Battles

Battles

...Warriors, Warfare, Castles & Kingdoms

Places Of Interest

  • Nercwys Forest Park, Mold

    Sent to Britain to combat Pelagianism (a theology disputing original sin), Saint Garmon (378-448 AD) led the Britons in battle near Mold. He was the subject of Saunders Lewis’ (1893-1985) radio play Buchedd Garmon and has featured in two of Jack Whyte’s novels from The Dream of Eagles series. Mold’s Secondary School is named Maes Garmon (Garmon’s Field). Visit Nercwys Forest Park to get a feel of the setting for this battle.
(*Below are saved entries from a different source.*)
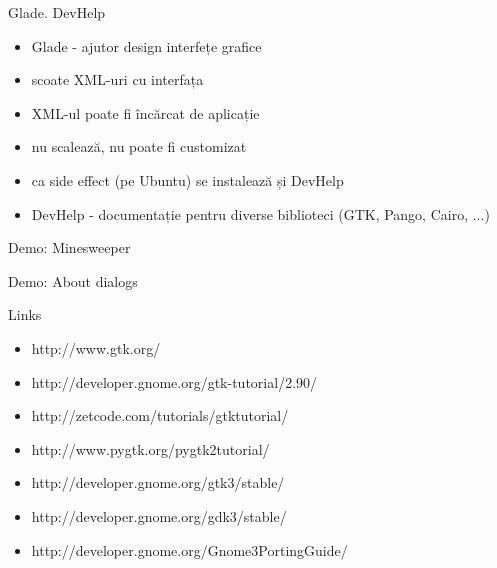 \documentclass{beamer}
\begin{document}
\begin{frame}{Glade. DevHelp}
  \begin{itemize}
    \item Glade - ajutor design interfețe grafice
    \item scoate XML-uri cu interfața
    \item XML-ul poate fi încărcat de aplicație
    \item nu scalează, nu poate fi customizat
  \pause
    \item ca side effect (pe Ubuntu) se instalează și DevHelp
    \item DevHelp - documentație pentru diverse biblioteci (GTK, Pango, Cairo, ...)
  \end{itemize}
\end{frame}

\begin{frame}{Demo: Minesweeper}
  \begin{center}
  \end{center}
\end{frame}

\begin{frame}{Demo: About dialogs}
  \begin{center}
  \end{center}
\end{frame}

\begin{frame}{Links}
  \begin{itemize}
    \item http://www.gtk.org/
    \item http://developer.gnome.org/gtk-tutorial/2.90/
    \item http://zetcode.com/tutorials/gtktutorial/
    \item http://www.pygtk.org/pygtk2tutorial/
    \item http://developer.gnome.org/gtk3/stable/
    \item http://developer.gnome.org/gdk3/stable/
    \item http://developer.gnome.org/Gnome3PortingGuide/
  \end{itemize}
\end{frame}
\end{document}

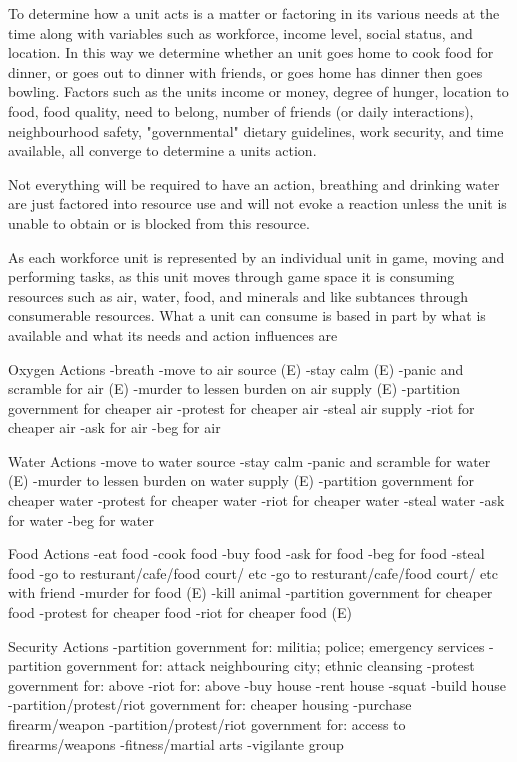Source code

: To determine how a unit acts is a matter or factoring in its various needs at the time along with variables such as workforce, income level, social status, and location. In this way we determine whether an unit goes home to cook food for dinner, or goes out to dinner with friends, or goes home has dinner then goes bowling. Factors such as the units income or money, degree of hunger, location to food, food quality, need to belong, number of friends (or daily interactions), neighbourhood safety, "governmental" dietary guidelines, work security, and time available, all converge to determine a units action. 

Not everything will be required to have an action, breathing and drinking water are just factored into resource use and will not evoke a reaction unless the unit is unable to obtain or is blocked from this resource.

As each workforce unit is represented by an individual unit in game, moving and performing tasks, as this unit moves through game space it is consuming resources such as air, water, food, and minerals and like subtances through consumerable resources. What a unit can consume is based in part by what is available and what its needs and action influences are

Oxygen Actions
-breath 
-move to air source (E)
-stay calm (E)
-panic and scramble for air (E)
-murder to lessen burden on air supply (E)
-partition government for cheaper air
-protest for cheaper air
-steal air supply
-riot for cheaper air
-ask for air
-beg for air

Water Actions
-move to water source
-stay calm
-panic and scramble for water (E)
-murder to lessen burden on water supply (E)
-partition government for cheaper water
-protest for cheaper water
-riot for cheaper water
-steal water
-ask for water
-beg for water


Food Actions
-eat food
-cook food
-buy food
-ask for food
-beg for food
-steal food 
-go to resturant/cafe/food court/ etc
-go to resturant/cafe/food court/ etc with friend
-murder for food (E)
-kill animal
-partition government for cheaper food
-protest for cheaper food
-riot for cheaper food (E)


Security Actions
-partition government for: militia; police; emergency services
-partition government for: attack neighbouring city; ethnic cleansing
-protest government for: above
-riot for: above
-buy house
-rent house
-squat
-build house
-partition/protest/riot government for: cheaper housing
-purchase firearm/weapon
-partition/protest/riot government for: access to firearms/weapons
-fitness/martial arts
-vigilante group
The woodland, run by Natural Resources Wales, has many features including a Bronze Age burial cairn, old farmsteads, mine buildings and quarry workings. Mold is also famous for the Late Bronze Age golden cape, thrown into its bogs - now displayed in the British Museum - and for the legendary Welsh-language novelist Daniel Owen (1836-1895) who was born here.


  • Valle Crucis Abbey

    Guto'r Glyn (1435-1493) was a Welsh language poet and soldier who is considered one of the greatest exponents of the tradition of canu cyfarch (‘praise poetry’). Inspired by battles, praise poetry is often addressed to a noble patron, and Glyn was particularly adept at bringing satire and humour into his verse. Glyn spent his last years at Valle Crucis Abbey, and wrote about the buildings and his life there. The monks cared for him after he lost his sight, and he died and is buried at the abbey. This fascinating site is one of the best preserved in Wales: even the monks’ fishpond is still full of water. Valle Crucis Abbey is run by Cadw. Contemporary Welsh poet and academic Eurig Salisbury contributed to the Guto’r Glyn website.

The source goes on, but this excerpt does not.